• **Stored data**
□ □ □ □ □ □ □

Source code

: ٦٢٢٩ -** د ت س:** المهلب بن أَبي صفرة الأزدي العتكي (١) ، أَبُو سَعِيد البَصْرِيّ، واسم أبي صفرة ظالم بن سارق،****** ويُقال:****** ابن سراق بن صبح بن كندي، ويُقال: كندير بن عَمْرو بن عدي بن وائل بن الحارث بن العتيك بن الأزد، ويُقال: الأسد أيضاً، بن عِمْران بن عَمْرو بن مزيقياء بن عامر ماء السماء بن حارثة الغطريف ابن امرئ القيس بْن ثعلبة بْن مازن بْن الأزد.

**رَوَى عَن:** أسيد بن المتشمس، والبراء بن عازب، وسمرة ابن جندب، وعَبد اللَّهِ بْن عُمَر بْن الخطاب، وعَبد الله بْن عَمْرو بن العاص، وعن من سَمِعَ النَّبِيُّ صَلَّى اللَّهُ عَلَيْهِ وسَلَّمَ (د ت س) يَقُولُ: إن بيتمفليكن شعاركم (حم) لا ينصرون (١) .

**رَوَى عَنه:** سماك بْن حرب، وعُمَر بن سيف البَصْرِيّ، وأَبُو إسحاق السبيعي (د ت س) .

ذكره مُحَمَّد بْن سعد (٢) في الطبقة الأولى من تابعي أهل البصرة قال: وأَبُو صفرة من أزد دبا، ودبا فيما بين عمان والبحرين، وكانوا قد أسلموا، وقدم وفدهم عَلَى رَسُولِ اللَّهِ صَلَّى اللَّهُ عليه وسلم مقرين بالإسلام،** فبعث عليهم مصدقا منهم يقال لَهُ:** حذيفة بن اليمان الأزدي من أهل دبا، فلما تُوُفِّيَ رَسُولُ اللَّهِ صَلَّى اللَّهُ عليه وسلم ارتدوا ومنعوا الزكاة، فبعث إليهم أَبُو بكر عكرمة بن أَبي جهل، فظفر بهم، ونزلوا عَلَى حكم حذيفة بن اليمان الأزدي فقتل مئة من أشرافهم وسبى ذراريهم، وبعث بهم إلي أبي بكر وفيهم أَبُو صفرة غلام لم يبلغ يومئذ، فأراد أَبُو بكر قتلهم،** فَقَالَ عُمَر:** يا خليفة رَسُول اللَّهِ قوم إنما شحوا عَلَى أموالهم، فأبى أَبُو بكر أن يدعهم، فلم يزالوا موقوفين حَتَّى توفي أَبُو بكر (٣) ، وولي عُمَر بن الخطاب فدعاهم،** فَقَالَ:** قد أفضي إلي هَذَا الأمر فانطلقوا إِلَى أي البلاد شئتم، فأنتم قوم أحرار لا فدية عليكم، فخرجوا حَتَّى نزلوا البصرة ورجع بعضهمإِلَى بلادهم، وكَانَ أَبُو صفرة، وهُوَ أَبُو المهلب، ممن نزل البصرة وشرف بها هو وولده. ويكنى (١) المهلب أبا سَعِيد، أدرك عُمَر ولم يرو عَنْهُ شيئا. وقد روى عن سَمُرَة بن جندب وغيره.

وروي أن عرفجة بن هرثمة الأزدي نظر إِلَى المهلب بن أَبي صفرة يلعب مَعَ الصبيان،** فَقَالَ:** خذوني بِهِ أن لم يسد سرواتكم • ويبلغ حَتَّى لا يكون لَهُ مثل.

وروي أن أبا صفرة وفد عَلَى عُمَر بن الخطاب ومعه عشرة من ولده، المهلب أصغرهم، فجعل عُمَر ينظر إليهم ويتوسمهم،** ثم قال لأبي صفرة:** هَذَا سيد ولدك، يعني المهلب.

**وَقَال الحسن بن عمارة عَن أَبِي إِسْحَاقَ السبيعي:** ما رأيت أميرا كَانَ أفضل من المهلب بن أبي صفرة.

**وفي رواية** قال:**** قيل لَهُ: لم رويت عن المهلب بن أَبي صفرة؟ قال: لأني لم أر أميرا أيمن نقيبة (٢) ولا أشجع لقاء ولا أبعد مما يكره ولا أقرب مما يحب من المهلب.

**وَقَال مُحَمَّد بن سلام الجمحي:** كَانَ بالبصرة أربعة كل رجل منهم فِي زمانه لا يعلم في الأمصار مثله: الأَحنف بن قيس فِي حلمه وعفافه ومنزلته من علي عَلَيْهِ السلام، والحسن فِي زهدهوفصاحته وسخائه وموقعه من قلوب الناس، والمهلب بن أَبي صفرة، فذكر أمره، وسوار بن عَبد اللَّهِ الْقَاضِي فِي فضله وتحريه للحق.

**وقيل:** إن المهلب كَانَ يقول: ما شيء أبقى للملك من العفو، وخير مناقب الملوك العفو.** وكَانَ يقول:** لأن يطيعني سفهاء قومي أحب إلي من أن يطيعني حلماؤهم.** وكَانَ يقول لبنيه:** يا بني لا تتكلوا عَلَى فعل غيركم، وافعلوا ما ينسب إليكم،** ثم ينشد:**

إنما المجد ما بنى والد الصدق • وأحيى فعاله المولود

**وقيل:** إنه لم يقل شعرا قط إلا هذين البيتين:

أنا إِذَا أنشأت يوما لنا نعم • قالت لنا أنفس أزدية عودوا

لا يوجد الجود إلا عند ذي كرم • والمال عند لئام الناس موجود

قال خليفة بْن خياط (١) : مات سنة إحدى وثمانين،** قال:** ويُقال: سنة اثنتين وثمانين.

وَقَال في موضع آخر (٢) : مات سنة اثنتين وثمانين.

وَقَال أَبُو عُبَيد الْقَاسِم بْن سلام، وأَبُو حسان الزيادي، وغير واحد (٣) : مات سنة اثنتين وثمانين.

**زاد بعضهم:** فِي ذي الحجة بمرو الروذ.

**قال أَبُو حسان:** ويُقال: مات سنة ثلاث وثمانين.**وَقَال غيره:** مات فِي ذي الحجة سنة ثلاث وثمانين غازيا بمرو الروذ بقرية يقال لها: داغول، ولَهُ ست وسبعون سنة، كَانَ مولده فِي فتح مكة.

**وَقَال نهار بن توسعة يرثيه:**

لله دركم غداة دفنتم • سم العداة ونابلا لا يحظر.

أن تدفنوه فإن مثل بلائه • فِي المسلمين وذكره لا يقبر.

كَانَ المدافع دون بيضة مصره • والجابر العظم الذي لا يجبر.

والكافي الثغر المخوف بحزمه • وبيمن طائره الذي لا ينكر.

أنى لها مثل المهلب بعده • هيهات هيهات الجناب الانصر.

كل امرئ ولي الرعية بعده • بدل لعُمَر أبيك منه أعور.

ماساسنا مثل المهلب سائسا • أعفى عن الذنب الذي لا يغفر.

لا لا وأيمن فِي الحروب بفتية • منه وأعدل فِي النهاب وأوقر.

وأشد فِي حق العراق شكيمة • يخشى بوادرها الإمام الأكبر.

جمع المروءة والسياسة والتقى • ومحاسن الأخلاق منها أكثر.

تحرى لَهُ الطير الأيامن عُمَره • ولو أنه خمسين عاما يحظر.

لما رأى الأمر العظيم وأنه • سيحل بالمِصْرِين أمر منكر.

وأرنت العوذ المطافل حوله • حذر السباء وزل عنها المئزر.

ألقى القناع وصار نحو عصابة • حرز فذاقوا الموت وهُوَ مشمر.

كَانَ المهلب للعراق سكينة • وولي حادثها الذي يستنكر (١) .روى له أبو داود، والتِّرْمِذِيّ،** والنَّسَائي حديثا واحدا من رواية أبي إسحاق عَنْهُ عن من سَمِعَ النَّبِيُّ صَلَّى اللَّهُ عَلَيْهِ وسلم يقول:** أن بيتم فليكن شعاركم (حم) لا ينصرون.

□ □ □ □ □ □ □

The entries are to be repeated exactly, with nothing altered.

Source code

: ٦٢٢٩ -** د ت س:** المهلب بن أَبي صفرة الأزدي العتكي (١) ، أَبُو سَعِيد البَصْرِيّ، واسم أبي صفرة ظالم بن سارق،****** ويُقال:****** ابن سراق بن صبح بن كندي، ويُقال: كندير بن عَمْرو بن عدي بن وائل بن الحارث بن العتيك بن الأزد، ويُقال: الأسد أيضاً، بن عِمْران بن عَمْرو بن مزيقياء بن عامر ماء السماء بن حارثة الغطريف ابن امرئ القيس بْن ثعلبة بْن مازن بْن الأزد.

**رَوَى عَن:** أسيد بن المتشمس، والبراء بن عازب، وسمرة ابن جندب، وعَبد اللَّهِ بْن عُمَر بْن الخطاب، وعَبد الله بْن عَمْرو بن العاص، وعن من سَمِعَ النَّبِيُّ صَلَّى اللَّهُ عَلَيْهِ وسَلَّمَ (د ت س) يَقُولُ: إن بيتمفليكن شعاركم (حم) لا ينصرون (١) .

**رَوَى عَنه:** سماك بْن حرب، وعُمَر بن سيف البَصْرِيّ، وأَبُو إسحاق السبيعي (د ت س) .

ذكره مُحَمَّد بْن سعد (٢) في الطبقة الأولى من تابعي أهل البصرة قال: وأَبُو صفرة من أزد دبا، ودبا فيما بين عمان والبحرين، وكانوا قد أسلموا، وقدم وفدهم عَلَى رَسُولِ اللَّهِ صَلَّى اللَّهُ عليه وسلم مقرين بالإسلام،** فبعث عليهم مصدقا منهم يقال لَهُ:** حذيفة بن اليمان الأزدي من أهل دبا، فلما تُوُفِّيَ رَسُولُ اللَّهِ صَلَّى اللَّهُ عليه وسلم ارتدوا ومنعوا الزكاة، فبعث إليهم أَبُو بكر عكرمة بن أَبي جهل، فظفر بهم، ونزلوا عَلَى حكم حذيفة بن اليمان الأزدي فقتل مئة من أشرافهم وسبى ذراريهم، وبعث بهم إلي أبي بكر وفيهم أَبُو صفرة غلام لم يبلغ يومئذ، فأراد أَبُو بكر قتلهم،** فَقَالَ عُمَر:** يا خليفة رَسُول اللَّهِ قوم إنما شحوا عَلَى أموالهم، فأبى أَبُو بكر أن يدعهم، فلم يزالوا موقوفين حَتَّى توفي أَبُو بكر (٣) ، وولي عُمَر بن الخطاب فدعاهم،** فَقَالَ:** قد أفضي إلي هَذَا الأمر فانطلقوا إِلَى أي البلاد شئتم، فأنتم قوم أحرار لا فدية عليكم، فخرجوا حَتَّى نزلوا البصرة ورجع بعضهمإِلَى بلادهم، وكَانَ أَبُو صفرة، وهُوَ أَبُو المهلب، ممن نزل البصرة وشرف بها هو وولده. ويكنى (١) المهلب أبا سَعِيد، أدرك عُمَر ولم يرو عَنْهُ شيئا. وقد روى عن سَمُرَة بن جندب وغيره.

وروي أن عرفجة بن هرثمة الأزدي نظر إِلَى المهلب بن أَبي صفرة يلعب مَعَ الصبيان،** فَقَالَ:** خذوني بِهِ أن لم يسد سرواتكم • ويبلغ حَتَّى لا يكون لَهُ مثل.

وروي أن أبا صفرة وفد عَلَى عُمَر بن الخطاب ومعه عشرة من ولده، المهلب أصغرهم، فجعل عُمَر ينظر إليهم ويتوسمهم،** ثم قال لأبي صفرة:** هَذَا سيد ولدك، يعني المهلب.

**وَقَال الحسن بن عمارة عَن أَبِي إِسْحَاقَ السبيعي:** ما رأيت أميرا كَانَ أفضل من المهلب بن أبي صفرة.

**وفي رواية** قال:**** قيل لَهُ: لم رويت عن المهلب بن أَبي صفرة؟ قال: لأني لم أر أميرا أيمن نقيبة (٢) ولا أشجع لقاء ولا أبعد مما يكره ولا أقرب مما يحب من المهلب.

**وَقَال مُحَمَّد بن سلام الجمحي:** كَانَ بالبصرة أربعة كل رجل منهم فِي زمانه لا يعلم في الأمصار مثله: الأَحنف بن قيس فِي حلمه وعفافه ومنزلته من علي عَلَيْهِ السلام، والحسن فِي زهدهوفصاحته وسخائه وموقعه من قلوب الناس، والمهلب بن أَبي صفرة، فذكر أمره، وسوار بن عَبد اللَّهِ الْقَاضِي فِي فضله وتحريه للحق.

**وقيل:** إن المهلب كَانَ يقول: ما شيء أبقى للملك من العفو، وخير مناقب الملوك العفو.** وكَانَ يقول:** لأن يطيعني سفهاء قومي أحب إلي من أن يطيعني حلماؤهم.** وكَانَ يقول لبنيه:** يا بني لا تتكلوا عَلَى فعل غيركم، وافعلوا ما ينسب إليكم،** ثم ينشد:**

إنما المجد ما بنى والد الصدق • وأحيى فعاله المولود

**وقيل:** إنه لم يقل شعرا قط إلا هذين البيتين:

أنا إِذَا أنشأت يوما لنا نعم • قالت لنا أنفس أزدية عودوا

لا يوجد الجود إلا عند ذي كرم • والمال عند لئام الناس موجود

قال خليفة بْن خياط (١) : مات سنة إحدى وثمانين،** قال:** ويُقال: سنة اثنتين وثمانين.

وَقَال في موضع آخر (٢) : مات سنة اثنتين وثمانين.

وَقَال أَبُو عُبَيد الْقَاسِم بْن سلام، وأَبُو حسان الزيادي، وغير واحد (٣) : مات سنة اثنتين وثمانين.

**زاد بعضهم:** فِي ذي الحجة بمرو الروذ.

**قال أَبُو حسان:** ويُقال: مات سنة ثلاث وثمانين.**وَقَال غيره:** مات فِي ذي الحجة سنة ثلاث وثمانين غازيا بمرو الروذ بقرية يقال لها: داغول، ولَهُ ست وسبعون سنة، كَانَ مولده فِي فتح مكة.

**وَقَال نهار بن توسعة يرثيه:**

لله دركم غداة دفنتم • سم العداة ونابلا لا يحظر.

أن تدفنوه فإن مثل بلائه • فِي المسلمين وذكره لا يقبر.

كَانَ المدافع دون بيضة مصره • والجابر العظم الذي لا يجبر.

والكافي الثغر المخوف بحزمه • وبيمن طائره الذي لا ينكر.

أنى لها مثل المهلب بعده • هيهات هيهات الجناب الانصر.

كل امرئ ولي الرعية بعده • بدل لعُمَر أبيك منه أعور.

ماساسنا مثل المهلب سائسا • أعفى عن الذنب الذي لا يغفر.

لا لا وأيمن فِي الحروب بفتية • منه وأعدل فِي النهاب وأوقر.

وأشد فِي حق العراق شكيمة • يخشى بوادرها الإمام الأكبر.

جمع المروءة والسياسة والتقى • ومحاسن الأخلاق منها أكثر.

تحرى لَهُ الطير الأيامن عُمَره • ولو أنه خمسين عاما يحظر.

لما رأى الأمر العظيم وأنه • سيحل بالمِصْرِين أمر منكر.

وأرنت العوذ المطافل حوله • حذر السباء وزل عنها المئزر.

ألقى القناع وصار نحو عصابة • حرز فذاقوا الموت وهُوَ مشمر.

كَانَ المهلب للعراق سكينة • وولي حادثها الذي يستنكر (١) .روى له أبو داود، والتِّرْمِذِيّ،** والنَّسَائي حديثا واحدا من رواية أبي إسحاق عَنْهُ عن من سَمِعَ النَّبِيُّ صَلَّى اللَّهُ عَلَيْهِ وسلم يقول:** أن بيتم فليكن شعاركم (حم) لا ينصرون.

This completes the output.